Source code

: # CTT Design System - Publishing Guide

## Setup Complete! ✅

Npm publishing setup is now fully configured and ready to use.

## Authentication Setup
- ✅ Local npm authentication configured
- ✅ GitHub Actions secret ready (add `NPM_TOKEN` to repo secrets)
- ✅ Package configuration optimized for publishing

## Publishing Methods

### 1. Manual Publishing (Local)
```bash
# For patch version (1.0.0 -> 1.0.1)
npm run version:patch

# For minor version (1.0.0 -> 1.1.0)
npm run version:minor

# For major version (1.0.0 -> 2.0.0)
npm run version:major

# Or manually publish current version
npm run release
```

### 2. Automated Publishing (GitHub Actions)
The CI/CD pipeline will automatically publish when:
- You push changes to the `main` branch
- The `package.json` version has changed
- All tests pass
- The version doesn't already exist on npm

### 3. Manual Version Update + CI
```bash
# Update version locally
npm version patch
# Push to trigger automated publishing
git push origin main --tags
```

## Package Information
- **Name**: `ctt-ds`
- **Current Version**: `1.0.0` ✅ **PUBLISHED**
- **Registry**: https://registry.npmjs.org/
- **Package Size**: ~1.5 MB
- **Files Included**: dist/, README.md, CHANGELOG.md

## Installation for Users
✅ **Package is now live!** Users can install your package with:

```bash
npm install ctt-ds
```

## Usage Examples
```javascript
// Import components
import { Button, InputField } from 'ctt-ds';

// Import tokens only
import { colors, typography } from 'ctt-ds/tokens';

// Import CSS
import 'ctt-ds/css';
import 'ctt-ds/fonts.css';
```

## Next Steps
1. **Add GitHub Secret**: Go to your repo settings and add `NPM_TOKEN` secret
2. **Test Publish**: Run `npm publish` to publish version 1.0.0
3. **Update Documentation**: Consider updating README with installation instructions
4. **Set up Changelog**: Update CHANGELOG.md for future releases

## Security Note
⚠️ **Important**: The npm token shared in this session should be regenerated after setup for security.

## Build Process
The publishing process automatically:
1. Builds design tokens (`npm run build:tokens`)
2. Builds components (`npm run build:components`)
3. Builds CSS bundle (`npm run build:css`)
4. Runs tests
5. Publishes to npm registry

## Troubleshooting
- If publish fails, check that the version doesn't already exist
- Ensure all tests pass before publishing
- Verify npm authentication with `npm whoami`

========

Write out each line of the data that holds the string "with".

Expected answer
✅ **Package is now live!** Users can install your package with:
3. **Update Documentation**: Consider updating README with installation instructions
- Verify npm authentication with `npm whoami`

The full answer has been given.